# Moving from UK to Perth on my own - is my salary enough?



## Megan1624 (Feb 17, 2011)

Hi, sorry, another newbie to this site! I have an offer to move to Perth with a salary of $65,221. Is this enough for someone on their own with no family in Aus to live off comfortably? Also, Are there any areas you'd recommend to live in? I would be looking to rent initially.


----------



## mants (Feb 9, 2011)

Megan1624 said:


> Hi, sorry, another newbie to this site! I have an offer to move to Perth with a salary of $65,221. Is this enough for someone on their own with no family in Aus to live off comfortably?
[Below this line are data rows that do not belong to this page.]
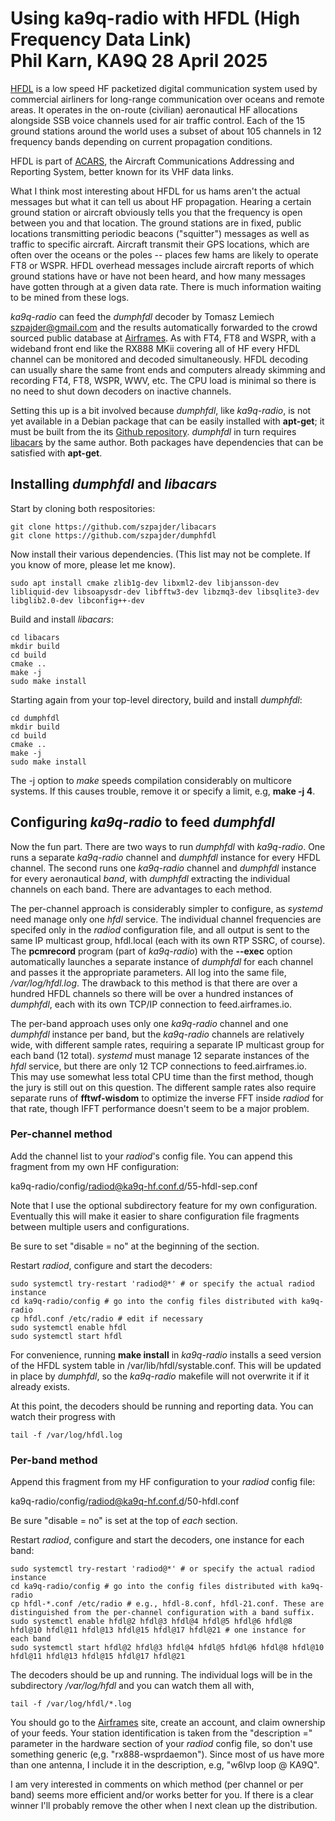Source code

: Using ka9q-radio with HFDL (High Frequency Data Link)  
Phil Karn, KA9Q 28 April 2025
=====================================================

[HFDL](https://en.wikipedia.org/wiki/High_Frequency_Data_Link) is a low speed HF packetized digital communication system used by commercial airliners for long-range communication over oceans and remote areas. It operates in the on-route (civilian) aeronautical HF allocations alongside SSB voice channels used for air traffic control. Each of the 15 ground stations around the world uses a subset of about 105 channels in 12 frequency bands depending on current propagation conditions.

HFDL is part of [ACARS](https://en.wikipedia.org/wiki/ACARS), the Aircraft Communications Addressing and Reporting System, better known for its VHF data links.

What I think most interesting about HFDL for us hams aren't the actual messages but what it can tell us about HF propagation. Hearing a certain ground station or aircraft obviously tells you that the frequency is open between you and that location. The ground stations are in fixed, public locations transmitting periodic beacons ("squitter") messages as well as traffic to specific aircraft. Aircraft transmit their GPS locations, which are often over the oceans or the poles -- places few hams are likely to operate FT8 or WSPR. HFDL overhead messages include aircraft reports of which ground stations have or have not been heard, and how many messages have gotten through at a given data rate. There is much information waiting to be mined from these logs.

*ka9q-radio* can feed the *dumphfdl* decoder by Tomasz Lemiech szpajder@gmail.com and the results automatically forwarded to the crowd sourced public database at [Airframes](https://app.airframes.io/). As with FT4, FT8 and WSPR, with a wideband front end like the RX888 MKii covering all of HF every HFDL channel can be monitored and decoded simultaneously.  HFDL decoding can usually share the same front ends and computers already skimming and recording FT4, FT8, WSPR, WWV, etc. The CPU load is minimal so there is no need to shut down decoders on inactive channels.

Setting this up is a bit involved because *dumphfdl*, like *ka9q-radio*, is not yet available in a Debian package that can be easily installed with **apt-get**; it must be built from the its [Github repository](https://github.com/szpajder/dumphfdl). *dumphfdl* in turn requires [libacars](https://github.com/szpajder/libacars) by the same author. Both packages have dependencies that can be satisfied with **apt-get**.

## Installing *dumphfdl* and *libacars*

Start by cloning both respositories:
```
git clone https://github.com/szpajder/libacars
git clone https://github.com/szpajder/dumphfdl
```

Now install their various dependencies. (This list may not be complete. If you know of more, please let me know).
```
sudo apt install cmake zlib1g-dev libxml2-dev libjansson-dev libliquid-dev libsoapysdr-dev libfftw3-dev libzmq3-dev libsqlite3-dev libglib2.0-dev libconfig++-dev

```

Build and install *libacars*:
```
cd libacars
mkdir build
cd build
cmake ..
make -j
sudo make install
```

Starting again from your top-level directory, build and install *dumphfdl*:
```
cd dumphfdl
mkdir build
cd build
cmake ..
make -j
sudo make install
```
The -j option to *make* speeds compilation considerably on multicore systems. If this causes trouble, remove it or specify a limit, e.g, **make -j 4**.

## Configuring *ka9q-radio* to feed *dumphfdl*
Now the fun part. There are two ways to run *dumphfdl* with *ka9q-radio*. One runs a separate *ka9q-radio* channel and *dumphfdl* instance for every HFDL channel. The second runs one *ka9q-radio* channel and *dumphfdl* instance for every aeronautical *band*, with *dumphfdl* extracting the individual channels on each band. There are advantages to each method.

The per-channel approach is considerably simpler to configure, as *systemd* need manage only one *hfdl* service. The individual channel frequencies are specifed only in the *radiod* configuration file, and all output is sent to the same IP multicast group, hfdl.local (each with its own RTP SSRC, of course). The **pcmrecord** program (part of *ka9q-radio*) with the **--exec** option automatically launches a separate instance of *dumphfdl* for each channel and passes it the appropriate parameters. All log into the same file, */var/log/hfdl.log*. The drawback to this method is that there are over a hundred HFDL channels so there will be over a hundred instances of *dumphfdl*, each with its own TCP/IP connection to feed.airframes.io.

The per-band approach uses only one *ka9q-radio* channel and one *dumphfdl* instance per band, but the *ka9q-radio* channels are relatively wide, with different sample rates, requiring a separate IP multicast group for each band (12 total). *systemd* must manage 12 separate instances of the *hfdl* service, but there are only 12 TCP connections to feed.airframes.io. This may use somewhat less total CPU time than the first method, though the jury is still out on this question. The different sample rates also require separate runs of **fftwf-wisdom** to optimize the inverse FFT inside *radiod* for that rate, though IFFT performance doesn't seem to be a major problem.

### Per-channel method

Add the channel list to your *radiod*'s config file. You can append this fragment from my own HF configuration:

ka9q-radio/config/radiod@ka9q-hf.conf.d/55-hfdl-sep.conf

Note that I use the optional subdirectory feature for my own configuration. Eventually this will make it easier to share configuration file fragments between multiple users and configurations.

Be sure to set "disable = no" at the beginning of the section.

Restart *radiod*, configure and start the decoders:

```
sudo systemctl try-restart 'radiod@*' # or specify the actual radiod instance
cd ka9q-radio/config # go into the config files distributed with ka9q-radio
cp hfdl.conf /etc/radio # edit if necessary
sudo systemctl enable hfdl
sudo systemctl start hfdl
```

For convenience, running **make install** in *ka9q-radio* installs a seed version of the HFDL system table in /var/lib/hfdl/systable.conf. This will be updated in place by *dumphfdl*, so the *ka9q-radio* makefile will not overwrite it if it already exists.

At this point, the decoders should be running and reporting data. You can watch their progress with
```
tail -f /var/log/hfdl.log
```

### Per-band method

Append this fragment from my HF configuration to your *radiod* config file:

ka9q-radio/config/radiod@ka9q-hf.conf.d/50-hfdl.conf

Be sure "disable = no" is set at the top of *each* section.

Restart *radiod*, configure and start the decoders, one instance for each band:

```
sudo systemctl try-restart 'radiod@*' # or specify the actual radiod instance
cd ka9q-radio/config # go into the config files distributed with ka9q-radio
cp hfdl-*.conf /etc/radio # e.g., hfdl-8.conf, hfdl-21.conf. These are distinguished from the per-channel configuration with a band suffix.
sudo systemctl enable hfdl@2 hfdl@3 hfdl@4 hfdl@5 hfdl@6 hfdl@8 hfdl@10 hfdl@11 hfdl@13 hfdl@15 hfdl@17 hfdl@21 # one instance for each band
sudo systemctl start hfdl@2 hfdl@3 hfdl@4 hfdl@5 hfdl@6 hfdl@8 hfdl@10 hfdl@11 hfdl@13 hfdl@15 hfdl@17 hfdl@21 
```
The decoders should be up and running. The individual logs will be in the subdirectory */var/log/hfdl* and you can watch them all with,

```
tail -f /var/log/hfdl/*.log
```

You should go to the [Airframes](https://app.airframes.io/) site, create an account, and claim ownership of your feeds. Your station identification is taken from the "description =" parameter in the hardware section of your *radiod* config file, so don't use something generic (e,g. "rx888-wsprdaemon"). Since most of us have more than one antenna, I include it in the description, e.g, "w6lvp loop @ KA9Q".

I am very interested in comments on which method (per channel or per band) seems more efficient and/or works better for you. If there is a clear winner I'll probably remove the other when I next clean up the distribution.


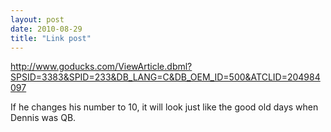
 ```yaml
---
layout: post
date: 2010-08-29
title: "Link post"
---
```

<http://www.goducks.com/ViewArticle.dbml?SPSID=3383&SPID=233&DB_LANG=C&DB_OEM_ID=500&ATCLID=204984097>

If he changes his number to 10, it will look just like the good old days when Dennis was QB.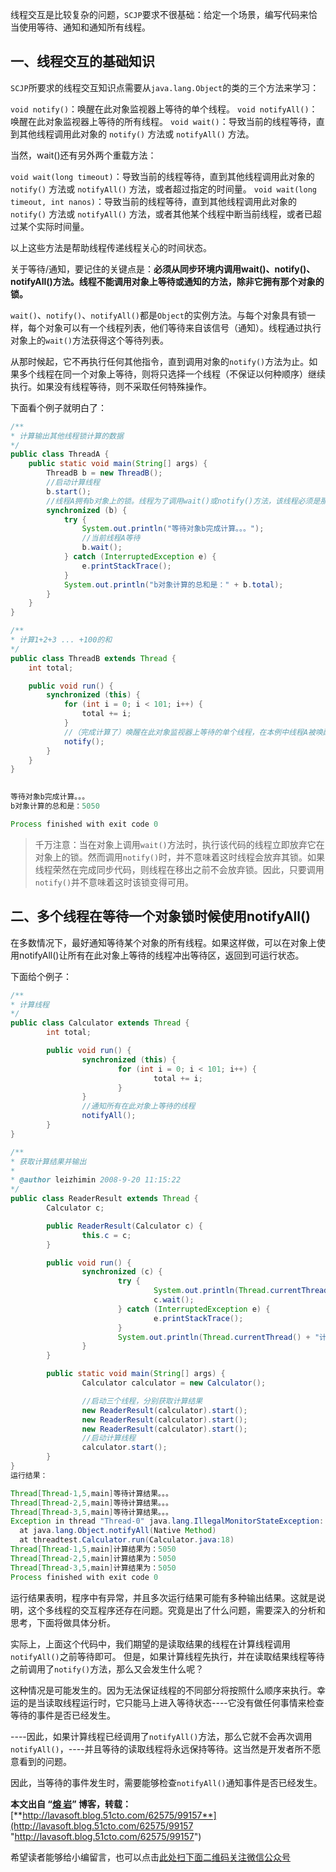 线程交互是比较复杂的问题，`SCJP`要求不很基础：给定一个场景，编写代码来恰当使用等待、通知和通知所有线程。

## 一、线程交互的基础知识

`SCJP`所要求的线程交互知识点需要从`java.lang.Object`的类的三个方法来学习：

`void notify()`：唤醒在此对象监视器上等待的单个线程。
`void notifyAll()`：唤醒在此对象监视器上等待的所有线程。
`void wait()`：导致当前的线程等待，直到其他线程调用此对象的 `notify()` 方法或 `notifyAll()` 方法。

当然，wait()还有另外两个重载方法：

`void wait(long timeout)`：导致当前的线程等待，直到其他线程调用此对象的 `notify()` 方法或 `notifyAll()` 方法，或者超过指定的时间量。
`void wait(long timeout, int nanos)`：导致当前的线程等待，直到其他线程调用此对象的` notify()` 方法或 `notifyAll()` 方法，或者其他某个线程中断当前线程，或者已超过某个实际时间量。

以上这些方法是帮助线程传递线程关心的时间状态。

关于等待/通知，要记住的关键点是：**必须从同步环境内调用wait()、notify()、notifyAll()方法。线程不能调用对象上等待或通知的方法，除非它拥有那个对象的锁。**

`wait()`、`notify()`、`notifyAll()`都是`Object`的实例方法。与每个对象具有锁一样，每个对象可以有一个线程列表，他们等待来自该信号（通知）。线程通过执行对象上的`wait()`方法获得这个等待列表。

从那时候起，它不再执行任何其他指令，直到调用对象的`notify()`方法为止。如果多个线程在同一个对象上等待，则将只选择一个线程（不保证以何种顺序）继续执行。如果没有线程等待，则不采取任何特殊操作。

下面看个例子就明白了：

```java
/** 
* 计算输出其他线程锁计算的数据 
*/ 
public class ThreadA { 
    public static void main(String[] args) { 
        ThreadB b = new ThreadB(); 
        //启动计算线程 
        b.start(); 
        //线程A拥有b对象上的锁。线程为了调用wait()或notify()方法，该线程必须是那个对象锁的拥有者 
        synchronized (b) { 
            try { 
                System.out.println("等待对象b完成计算。。。"); 
                //当前线程A等待 
                b.wait(); 
            } catch (InterruptedException e) { 
                e.printStackTrace(); 
            } 
            System.out.println("b对象计算的总和是：" + b.total); 
        } 
    } 
}
```
```java
/** 
* 计算1+2+3 ... +100的和 
*/ 
public class ThreadB extends Thread { 
    int total; 

    public void run() { 
        synchronized (this) { 
            for (int i = 0; i < 101; i++) { 
                total += i; 
            } 
            //（完成计算了）唤醒在此对象监视器上等待的单个线程，在本例中线程A被唤醒 
            notify(); 
        } 
    } 
}
 

等待对象b完成计算。。。 
b对象计算的总和是：5050 

Process finished with exit code 0
```


>千万注意：当在对象上调用`wait()`方法时，执行该代码的线程立即放弃它在对象上的锁。然而调用`notify()`时，并不意味着这时线程会放弃其锁。如果线程荣然在完成同步代码，则线程在移出之前不会放弃锁。因此，只要调用`notify()`并不意味着这时该锁变得可用。

## 二、多个线程在等待一个对象锁时候使用notifyAll()

在多数情况下，最好通知等待某个对象的所有线程。如果这样做，可以在对象上使用notifyAll()让所有在此对象上等待的线程冲出等待区，返回到可运行状态。

下面给个例子：

```java
/** 
* 计算线程 
*/ 
public class Calculator extends Thread { 
        int total; 

        public void run() { 
                synchronized (this) { 
                        for (int i = 0; i < 101; i++) { 
                                total += i; 
                        } 
                } 
                //通知所有在此对象上等待的线程 
                notifyAll(); 
        } 
}
```
```java
/** 
* 获取计算结果并输出 
* 
* @author leizhimin 2008-9-20 11:15:22 
*/ 
public class ReaderResult extends Thread { 
        Calculator c; 

        public ReaderResult(Calculator c) { 
                this.c = c; 
        } 

        public void run() { 
                synchronized (c) { 
                        try { 
                                System.out.println(Thread.currentThread() + "等待计算结果。。。"); 
                                c.wait(); 
                        } catch (InterruptedException e) { 
                                e.printStackTrace(); 
                        } 
                        System.out.println(Thread.currentThread() + "计算结果为：" + c.total); 
                } 
        } 

        public static void main(String[] args) { 
                Calculator calculator = new Calculator(); 

                //启动三个线程，分别获取计算结果 
                new ReaderResult(calculator).start(); 
                new ReaderResult(calculator).start(); 
                new ReaderResult(calculator).start(); 
                //启动计算线程 
                calculator.start(); 
        } 
}
运行结果：

Thread[Thread-1,5,main]等待计算结果。。。
Thread[Thread-2,5,main]等待计算结果。。。
Thread[Thread-3,5,main]等待计算结果。。。
Exception in thread "Thread-0" java.lang.IllegalMonitorStateException: current thread not owner
  at java.lang.Object.notifyAll(Native Method)
  at threadtest.Calculator.run(Calculator.java:18)
Thread[Thread-1,5,main]计算结果为：5050
Thread[Thread-2,5,main]计算结果为：5050
Thread[Thread-3,5,main]计算结果为：5050
Process finished with exit code 0
```

运行结果表明，程序中有异常，并且多次运行结果可能有多种输出结果。这就是说明，这个多线程的交互程序还存在问题。究竟是出了什么问题，需要深入的分析和思考，下面将做具体分析。

实际上，上面这个代码中，我们期望的是读取结果的线程在计算线程调用`notifyAll()`之前等待即可。 但是，如果计算线程先执行，并在读取结果线程等待之前调用了`notify()`方法，那么又会发生什么呢？

这种情况是可能发生的。因为无法保证线程的不同部分将按照什么顺序来执行。幸运的是当读取线程运行时，它只能马上进入等待状态----它没有做任何事情来检查等待的事件是否已经发生。  

----因此，如果计算线程已经调用了`notifyAll()`方法，那么它就不会再次调用`notifyAll()`，----并且等待的读取线程将永远保持等待。这当然是开发者所不愿意看到的问题。

因此，当等待的事件发生时，需要能够检查`notifyAll()`通知事件是否已经发生。

**本文出自 “**[**熔 岩**](http://lavasoft.blog.51cto.com/)**” 博客，转载：**[**http://lavasoft.blog.51cto.com/62575/99157**](http://lavasoft.blog.51cto.com/62575/99157 "http://lavasoft.blog.51cto.com/62575/99157")


希望读者能够给小编留言，也可以点击[此处扫下面二维码关注微信公众号](https://www.ycbbs.vip/?p=28 "此处扫下面二维码关注微信公众号")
Also, Are there any areas you'd recommend to live in? I would be looking to rent initially.


Hi Megan,

I just converted that into pounds and it works out at £40,610.78.

I am in the same boat as you only without an offer of a job at present but i would really hope to think that 40k would be enough to live on and also save quite alot.


----------



## Zultan (Aug 4, 2009)

Because of the way the pound has crashed against the Aussie dollar, converting from $AUD to £GBP at today's exchange rate won't give you a meaningful comparison.

2.2 is widely accepted as an average exchange rate for comparing salaries. Which makes $65K AUD more equivalent to a £30K GBP.

Hope this helps


----------



## Megan1624 (Feb 17, 2011)

Thank you guys. Sultan, would you say that the salary is enough or that I would struggle to provide for myself?


----------



## mants (Feb 9, 2011)

That sucks is that defintly correct? I was the website XE - The World's Favorite Currency and Foreign Exchange Site


----------



## Zultan (Aug 4, 2009)

Hi, the current exchange rate is 1.59 $AUD to the £GBP and reflects the value of the pound since the recession and drop in UK interest rates. Australia didn't experience a recession, so the dollar has remained strong.

Historically, the exchange rate is around 2.2 $AUD to the £GBP and you can roughly say that you need to earn 2.2 times your UK salary to feel similarly well off in Australia.

Google 'uk australia salary 2.2' (without the quotes) and you can see other discussions on the same subject.


----------



## Weebie (Sep 16, 2009)

Zultan said:


> Hi, the current exchange rate is 1.59 $AUD to the £GBP and reflects the value of the pound since the recession and drop in UK interest rates. Australia didn't experience a recession, so the dollar has remained strong.
> 
> Historically, the exchange rate is around 2.2 $AUD to the £GBP and you can roughly say that you need to earn 2.2 times your UK salary to feel similarly well off in Australia.
> 
> Google 'uk australia salary 2.2' (without the quotes) and you can see other discussions on the same subject.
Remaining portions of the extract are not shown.